The speed at which companies under the ETS will be forced to reduce their emissions will be considerably slower than previously planned. That will be done by reducing the “linear reduction factor” (LRF) — the rate at which pollution caps fall annually, which was due to reach zero by 2039.
Under the Commission’s review, the LRF will be reduced from 4.4 percent to 3.7 percent between 2031 and 2035. After 2036, it will decrease at the even gentler rate of 1.7 percent annually. That will extend pollution well into the 2040s, and will likely be seen as a major rollback by the ETS’s staunchest defenders.
The Commission will also hand out free carbon allowances for several years longer, including to sectors covered by the carbon border tax, which will now receive them until 2038 — a move that could inspire challenges at the World Trade Organization.
For the first time, starting in 2036, the Commission will give industry the option of buying carbon credits from outside the EU to offset their emissions. That has the potential to lower the carbon price and give industries more options to pollute if EU carbon allowances run out.
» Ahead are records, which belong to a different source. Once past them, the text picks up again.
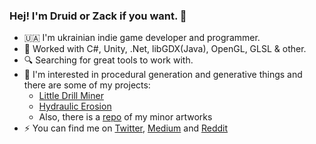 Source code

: ### Hej! I'm Druid or Zack if you want. :wave:

- :ukraine: I'm ukrainian indie game developer and programmer. 
- :toolbox: Worked with C#, Unity, .Net, libGDX(Java), OpenGL, GLSL & other.
- :mag: Searching for great tools to work with.
- :art: I'm interested in procedural generation and generative things and there are some of my projects:
  - [Little Drill Miner](https://github.com/progdruid/NewLDM)
  - [Hydraulic Erosion](https://github.com/progdruid/HydraulicErosion)
  - Also, there is a [repo](https://github.com/progdruid/artworks) of my minor artworks
- :zap: You can find me on [Twitter](https://twitter.com/progdruid), [Medium](https://progdruid.medium.com/) and [Reddit](https://www.reddit.com/user/ProgrammingDruid/)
It will also introduce 250 million tons of domestic removal credits — representing carbon dioxide removed from the atmosphere — into the ETS to be auctioned between 2031 and 2040.
Taken together, these measures will likely be welcomed by industry, that claim the ETS in its current trajectory is unrealistic and costly. Whether pro-ETS groups in Parliament and member countries accept the looser rules is less certain.
EU climate chief Wopke Hoekstra said the review was a more “business-friendly” approach to carbon pricing, but insisted the EU had not abandoned climate goals.